Thursday 25 June 2015

An Unlikely But Authentic Patriarch

The Turtle Lives Twixt Plated Decks
--By Luke
Luke (left) and Matt
Photo by their Uncle John
Many years ago in Alaska, when my brothers and I were children, and our father and mother were still young, our grandfather spent many summers at our cabin in the woods. The place was overrun. Sled dogs barked and howled at all hours. Rabbits roamed the house with impunity, alongside several generations of hamsters. The parakeets and budgies were less fortunate: they were constantly falling sick.
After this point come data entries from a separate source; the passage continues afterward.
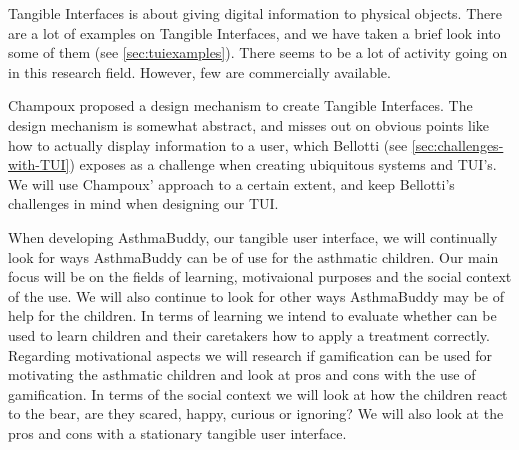 Tangible Interfaces is about giving digital information to physical objects. There are a lot of examples on Tangible Interfaces, and we have taken a brief look into some of them (see \ref{sec:tuiexamples}). There seems to be a lot of activity going on in this research field. However, few are commercially available. 

Champoux proposed a design mechanism to create Tangible Interfaces. The design mechanism is somewhat abstract, and misses out on obvious points like how to actually display information to a user, which Bellotti \etal{} (see \ref{sec:challenges-with-TUI}) exposes as a challenge when creating ubiquitous systems and TUI's. We will use Champoux' approach to a certain extent, and keep Bellotti's challenges in mind when designing our TUI.   

When developing AsthmaBuddy, our tangible user interface, we will continually look for ways AsthmaBuddy can be of use for the asthmatic children. Our main focus will be on the fields of learning, motivaional purposes and the social context of the use. We will also continue to look for other ways AsthmaBuddy may be of help for the children. 
In terms of learning we intend to evaluate whether \buddy{} can be used to learn children and their caretakers how to apply a treatment correctly.
Regarding motivational aspects we will research if gamification can be used for motivating the asthmatic children and look at pros and cons with the use of gamification. 
In terms of the social context we will look at how the children react to the bear, are they scared, happy, curious or ignoring? We will also look at the pros and cons with a stationary tangible user interface. 

 

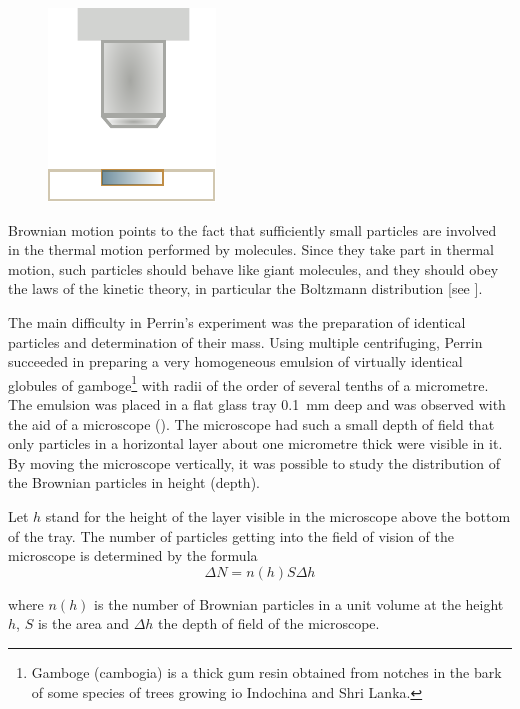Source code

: \begin{figure}[t]
	\begin{center}
		\includegraphics[scale=1.0]{figures/ch_11/fig_11_23.pdf}
		\caption[]{}
		\label{fig:11_23}
	\end{center}
	\vspace{-0.8cm}
\end{figure}

Brownian motion points to the fact that sufficiently small particles are involved in the thermal motion performed by molecules. Since they take part in thermal motion, such particles should behave like giant molecules, and they should obey the laws of the kinetic theory, in particular the Boltzmann distribution [see ].

The main difficulty in Perrin's experiment was the preparation of identical particles and determination of their mass. Using multiple centrifuging, Perrin succeeded in preparing a very homogeneous emulsion of virtually identical globules of gamboge\footnote{Gamboge (cambogia) is a thick gum resin obtained from notches in the bark of some species of trees growing io Indochina and Shri Lanka.} with radii of the order of several tenths of a micrometre. The emulsion was placed in a flat glass tray \SI{0.1}{\milli\metre} deep and was observed with the aid of a microscope (). The microscope had such a small depth of field that only particles in a horizontal layer about one micrometre thick were visible in it. By moving the microscope vertically, it was possible to study the distribution of the Brownian particles in height (depth).

Let $h$ stand for the height of the layer visible in the microscope above the bottom of the tray. The number of particles getting into the field of vision of the microscope is determined by the formula
\begin{equation*}
	\Delta N = n(h) S \Delta h
\end{equation*}

\noindent
where $n(h)$ is the number of Brownian particles in a unit volume at the height $h$, $S$ is the area and $\Delta h$ the depth of field of the microscope.

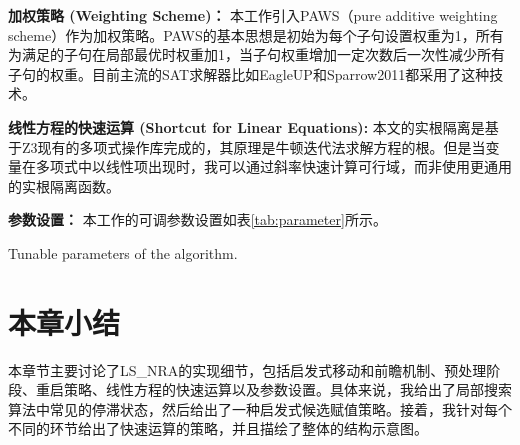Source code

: \textbf{加权策略 (Weighting Scheme)：} 本工作引入PAWS（pure additive weighting scheme）\cite{PAWS}作为加权策略。PAWS的基本思想是初始为每个子句设置权重为1，所有为满足的子句在局部最优时权重加1，当子句权重增加一定次数后一次性减少所有子句的权重。目前主流的SAT求解器比如EagleUP\cite{eagleup}和Sparrow2011\cite{sparrow}都采用了这种技术。

\textbf{线性方程的快速运算 (Shortcut for Linear Equations):} 本文的实根隔离是基于Z3现有的多项式操作库完成的，其原理是牛顿迭代法求解方程的根。但是当变量在多项式中以线性项出现时，我可以通过斜率快速计算可行域，而非使用更通用的实根隔离函数。

\textbf{参数设置：} 本工作的可调参数设置如表\ref{tab:parameter}所示。

\begin{table}[]
    \centering
         {Tunable parameters of the algorithm.}
\label{tab:parameter}
\end{table}

\section{本章小结}
本章节主要讨论了LS\_NRA的实现细节，包括启发式移动和前瞻机制、预处理阶段、重启策略、线性方程的快速运算以及参数设置。具体来说，我给出了局部搜索算法中常见的停滞状态，然后给出了一种启发式候选赋值策略。接着，我针对每个不同的环节给出了快速运算的策略，并且描绘了整体的结构示意图。
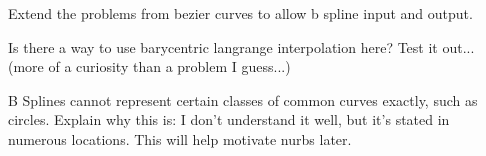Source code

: \begin{problem}
Extend the problems from bezier curves to allow b spline input and output.
\end{problem}

\begin{problem}
Is there a way to use barycentric langrange interpolation here? Test it out... (more of a curiosity than a problem I guess...)
\end{problem}

\begin{problem}
B Splines cannot represent certain classes of common curves exactly, such as circles. Explain why this is: I don't understand it well, but it's stated in numerous locations. This will help motivate nurbs later.
\end{problem}
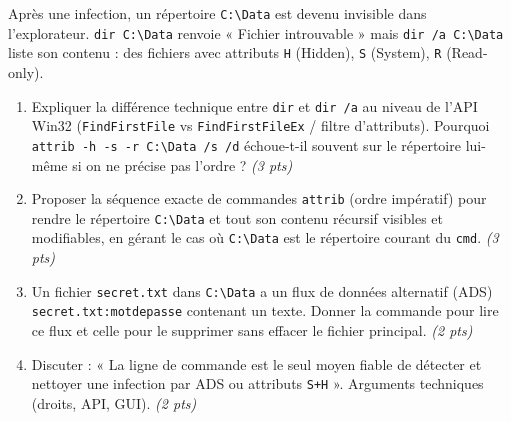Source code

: \documentclass[11pt]{article}
\begin{document}
\begin{exercice}
Après une infection, un répertoire \texttt{C:\textbackslash Data} est devenu invisible dans l'explorateur. \texttt{dir C:\textbackslash Data} renvoie « Fichier introuvable » mais \texttt{dir /a C:\textbackslash Data} liste son contenu : des fichiers avec attributs \texttt{H} (Hidden), \texttt{S} (System), \texttt{R} (Read-only).
\begin{enumerate}
    \item Expliquer la différence technique entre \texttt{dir} et \texttt{dir /a} au niveau de l'API Win32 (\texttt{FindFirstFile} vs \texttt{FindFirstFileEx} / filtre d'attributs). Pourquoi \texttt{attrib -h -s -r C:\textbackslash Data /s /d} échoue-t-il souvent sur le répertoire lui-même si on ne précise pas l'ordre ? \textit{(3 pts)}
    \item Proposer la séquence exacte de commandes \texttt{attrib} (ordre impératif) pour rendre le répertoire \texttt{C:\textbackslash Data} et tout son contenu récursif visibles et modifiables, en gérant le cas où \texttt{C:\textbackslash Data} est le répertoire courant du \texttt{cmd}. \textit{(3 pts)}
    \item Un fichier \texttt{secret.txt} dans \texttt{C:\textbackslash Data} a un flux de données alternatif (ADS) \texttt{secret.txt:motdepasse} contenant un texte. Donner la commande pour lire ce flux et celle pour le supprimer sans effacer le fichier principal. \textit{(2 pts)}
    \item Discuter : « La ligne de commande est le seul moyen fiable de détecter et nettoyer une infection par ADS ou attributs \texttt{S+H} ». Arguments techniques (droits, API, GUI). \textit{(2 pts)}
\end{enumerate}
\end{exercice}
\end{document}
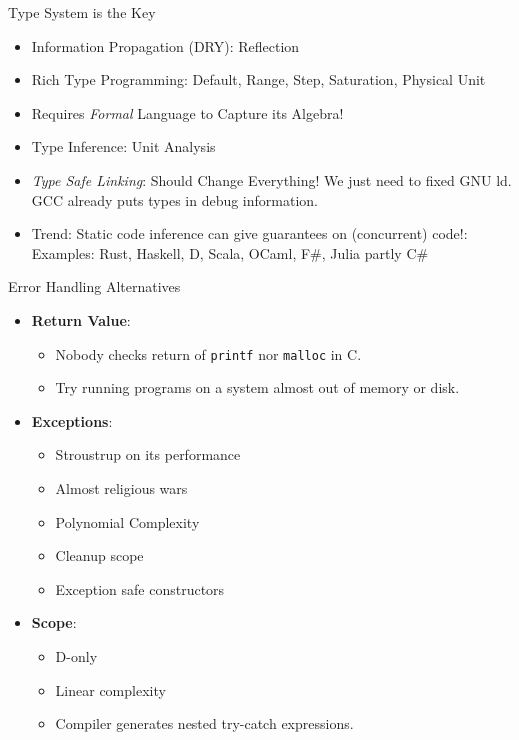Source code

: \documentclass[xcolor=dvipsnames]{beamer}
\begin{document}
\begin{frame}[fragile]{Type System is the Key}
  \begin{itemize}[<+->]
  \item Information Propagation (DRY): Reflection
  \item Rich Type Programming: Default, Range, Step, Saturation, Physical Unit
  \item Requires \emph{Formal} Language to Capture its Algebra!
  \item Type Inference: Unit Analysis
  \item \emph{Type Safe Linking}: Should Change Everything! We just need to
    fixed GNU ld. GCC already puts types in debug information.
  \item Trend: Static code inference can give guarantees on
    (concurrent) code!:\\
    Examples: Rust, Haskell, D, Scala, OCaml, F\#, Julia partly C\#
  \end{itemize}
\end{frame}

\begin{frame}[fragile]{Error Handling Alternatives}
  \begin{itemize}[<+->]
  \item \textbf{Return Value}:
    \begin{itemize}[<+->]
    \item Nobody checks return of \texttt{printf} nor \texttt{malloc} in C.
    \item Try running programs on a system almost out of memory or disk.
    \end{itemize}
  \item \textbf{Exceptions}:
    \begin{itemize}[<+->]
    \item Stroustrup on its performance
    \item Almost religious wars
    \item Polynomial Complexity
    \item Cleanup scope
    \item Exception safe constructors
    \end{itemize}
  \item \textbf{Scope}:
    \begin{itemize}[<+->]
    \item D-only
    \item Linear complexity
    \item Compiler generates nested try-catch expressions.
    \end{itemize}
  \end{itemize}
\end{frame}
\end{document}
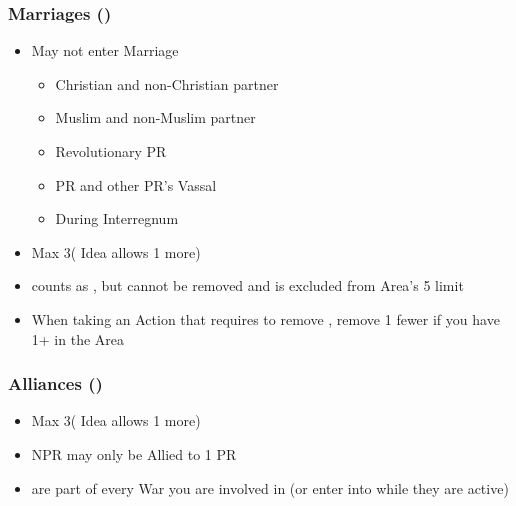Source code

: \documentclass[10pt]{article}
\begin{document}
\subsubsection*{Marriages (\marriage)}
\begin{itemize}
	\item May not enter Marriage
	\begin{itemize}
		\item Christian and non-Christian partner
		\item Muslim and non-Muslim partner
		\item Revolutionary PR
		\item PR and other PR's Vassal
		\item During Interregnum
	\end{itemize}
	\item Max 3\marriages ( Idea allows 1 more)
	\item \marriage counts as \influence, but cannot be removed and is excluded from Area's 5 \influence limit
	\item When taking an Action that requires to remove \influence, remove 1 fewer \influence if you have 1+ \marriages in the Area
\end{itemize}

\subsubsection*{Alliances (\ally)}
\begin{itemize}
	\item Max 3\alliances ( Idea allows 1 more)
	\item NPR may only be Allied to 1 PR
	\item \activeallies are part of every War you are involved in (or enter into while they are active)
\end{itemize}
\end{document}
Wild snowshoe hare looking into the window during
a Gakona, Alaska Christmas.

The property was also home to countless wild animals habituated to us. Especially favored were the snowshoe hares, whose population swelled under our protection, and whose vast numbers, in the end, summoned from the wilderness an impressive force of predators. Attacking on foot were foxes, martens, and coyotes, while great-horned owls hooted ominously from the treetops – death from above. Grizzly bears occasionally traversed the property at night, leaving surprisingly large tracks to wonder at in the morning. Small boys also had to watch for moose, which might stomp on them if they got too close. 
Tim, Luke and Grandpa





Into this menagerie came Grandpa Bob, our summer resident humanist and the designated representative of a distant civilization to which our parents had once belonged. Grandpa’s learning was impressive, but he also knew what it was to grow up in a state of nature. My brothers and I
Tim, being feral.
must have seemed feral to him, and I think this gave him delight. He tempered our wildness with a dose of grown-up learning. He explained the difference between “who” and “whom.” A local expression popular with us, “I got’s it,” was not proper English, he said, though a descriptivist might find it acceptable. He inculcated respect for literature and writers, and curiosity about the motives and talents of Swedish ladies. During the winter, he sent recordings by post, on cassette tapes, of poems old and new – humorous verses about childhood and about our Alaska pastoral.

Luke & Grandpa
He was a man of few affectations. But it was obvious even in those days, from the way he spoke and carried himself, that he felt older than his years, like Bob Dylan or Jude the Obscure.  Noting the pleasure he took in his (at the time) imagined infirmity, and thinking I might please or, at least, provoke him, I asked him once about a poem by William Yeats, “The Coming of Wisdom with Time.”  The poem goes:

Though leaves are many, the root is one;
Through all the lying days of my youth
I swayed my leaves and flowers in the sun;
Now I may wither into the truth.

I pointed out that the coming of old age, in Yeats’s poem, is not without certain consolations, such as ready access to truth, and asked if he agreed. I recall him grunting with disapproval  – or was it approval? I couldn’t tell. But I may have been too young for the poem in question, or he may have found Yeats too pretentious. 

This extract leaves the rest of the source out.